30 września 2022

Próbuję

Wiesz, próbuję wyglądać i zachowywać się "normalnie", jak zawsze... Nie jest to łatwe, ale staram się. Nie ważne, czy robię to dla kogoś, chcę wierzyć, że robię to dla siebie. Nie wiem czy rzeczywiście tak jest. Jak to robię i co mi nie pozwala osiągnąć tak zwanego sukcesu?

Staram się słuchać weselszej muzyki, choć nie zawsze mi się to udaje. Zaczynam oglądać seriale, które dobrze znam, żeby spokojnie móc stawiać krzyżyki. Przeglądam zdjęcia zgromadzone na telefonie. Wśród niezliczonych fotek Córek mam też kadry, na których uchwyciłam przejawy przyrody.  Jej piękne kolory i nieustępliwość jakimś cudem podnosi mnie na duchu...

Wiesz, są także sprawy o których nie mogę przestać myśleć. Takim tematem rozważań na przykład jest mój wyjazd na warsztaty. Tyle niewiadomych kłębi mi się w głowie... Nie wiem jak rozpoznam odpowiedni przystanek, jak dotrę z centrum do Jawora, jak będą wyglądać same warsztaty, jak wytrzymam tam sama, jak wyściubię nos z pokoju, jak dam radę się ogarnąć i pojawić na każdym panelu, jak przetrwam samotność, jak odpocznę? Czy ja w ogóle umiem odpoczywać? Co tak naprawdę znaczy odpocząć? 

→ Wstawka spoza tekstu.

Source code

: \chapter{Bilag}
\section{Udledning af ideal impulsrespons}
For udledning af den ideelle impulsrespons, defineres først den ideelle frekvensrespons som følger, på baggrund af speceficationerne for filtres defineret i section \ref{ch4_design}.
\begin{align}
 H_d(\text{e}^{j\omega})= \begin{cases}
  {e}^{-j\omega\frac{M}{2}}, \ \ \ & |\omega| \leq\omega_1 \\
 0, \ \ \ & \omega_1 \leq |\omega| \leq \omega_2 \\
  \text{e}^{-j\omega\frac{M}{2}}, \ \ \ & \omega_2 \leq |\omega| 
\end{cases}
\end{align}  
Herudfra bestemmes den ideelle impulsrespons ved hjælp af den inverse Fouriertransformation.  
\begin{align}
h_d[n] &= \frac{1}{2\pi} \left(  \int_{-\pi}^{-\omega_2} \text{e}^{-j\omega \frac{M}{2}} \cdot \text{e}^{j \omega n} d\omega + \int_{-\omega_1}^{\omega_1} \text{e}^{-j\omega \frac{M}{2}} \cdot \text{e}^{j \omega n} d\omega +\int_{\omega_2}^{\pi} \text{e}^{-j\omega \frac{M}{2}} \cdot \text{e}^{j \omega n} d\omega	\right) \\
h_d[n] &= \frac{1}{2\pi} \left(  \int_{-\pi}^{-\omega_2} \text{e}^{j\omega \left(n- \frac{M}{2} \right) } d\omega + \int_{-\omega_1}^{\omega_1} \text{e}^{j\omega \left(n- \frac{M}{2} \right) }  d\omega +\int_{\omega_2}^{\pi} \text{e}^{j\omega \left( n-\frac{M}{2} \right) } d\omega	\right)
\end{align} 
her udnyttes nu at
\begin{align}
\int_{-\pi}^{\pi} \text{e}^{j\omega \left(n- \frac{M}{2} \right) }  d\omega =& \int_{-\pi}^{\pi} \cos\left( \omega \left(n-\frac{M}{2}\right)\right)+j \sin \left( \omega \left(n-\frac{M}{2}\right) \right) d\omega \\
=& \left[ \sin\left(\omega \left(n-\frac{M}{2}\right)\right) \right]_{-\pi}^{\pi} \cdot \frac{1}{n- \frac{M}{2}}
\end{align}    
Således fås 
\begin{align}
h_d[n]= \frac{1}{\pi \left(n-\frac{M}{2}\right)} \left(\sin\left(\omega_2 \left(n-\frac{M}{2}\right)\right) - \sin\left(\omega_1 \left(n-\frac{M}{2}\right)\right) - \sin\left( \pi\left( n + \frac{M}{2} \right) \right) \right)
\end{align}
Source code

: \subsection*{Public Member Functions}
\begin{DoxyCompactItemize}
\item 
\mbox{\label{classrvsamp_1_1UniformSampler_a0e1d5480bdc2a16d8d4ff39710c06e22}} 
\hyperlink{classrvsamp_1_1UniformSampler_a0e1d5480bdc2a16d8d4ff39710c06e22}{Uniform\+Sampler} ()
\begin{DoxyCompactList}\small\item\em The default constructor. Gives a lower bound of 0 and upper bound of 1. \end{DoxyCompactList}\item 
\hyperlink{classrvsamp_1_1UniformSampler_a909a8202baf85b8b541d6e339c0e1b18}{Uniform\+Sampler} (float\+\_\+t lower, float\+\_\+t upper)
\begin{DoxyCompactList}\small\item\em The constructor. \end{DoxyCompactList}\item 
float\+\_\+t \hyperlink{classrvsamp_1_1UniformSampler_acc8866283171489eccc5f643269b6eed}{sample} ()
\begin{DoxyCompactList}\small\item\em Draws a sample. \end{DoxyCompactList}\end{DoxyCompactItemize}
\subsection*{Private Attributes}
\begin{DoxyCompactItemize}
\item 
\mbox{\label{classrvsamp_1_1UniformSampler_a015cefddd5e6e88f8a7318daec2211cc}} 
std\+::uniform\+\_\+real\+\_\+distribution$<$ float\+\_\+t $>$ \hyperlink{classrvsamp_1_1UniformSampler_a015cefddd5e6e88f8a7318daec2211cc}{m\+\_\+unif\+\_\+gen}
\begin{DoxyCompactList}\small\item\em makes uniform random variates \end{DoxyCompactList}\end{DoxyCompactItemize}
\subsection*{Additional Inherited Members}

Dużo tych niewiadomych. Kręcą mi się te wszystkie myśli po głowie, ale przyznam Ci się szczerze, że od jakiegoś czasu nie myślałam o ostatecznym unicestwieniu się. Dla mnie to coś w rodzaju nowości, bo od lipca często do mnie wracały dywagacje na ten temat. Nie twierdzę, że nie wrócą, ale chwilowo żyję jakąś dziwną, złudną nadzieją... Może...


 

Brak komentarzy:

Prześlij komentarz

Dziękuję, że jesteś.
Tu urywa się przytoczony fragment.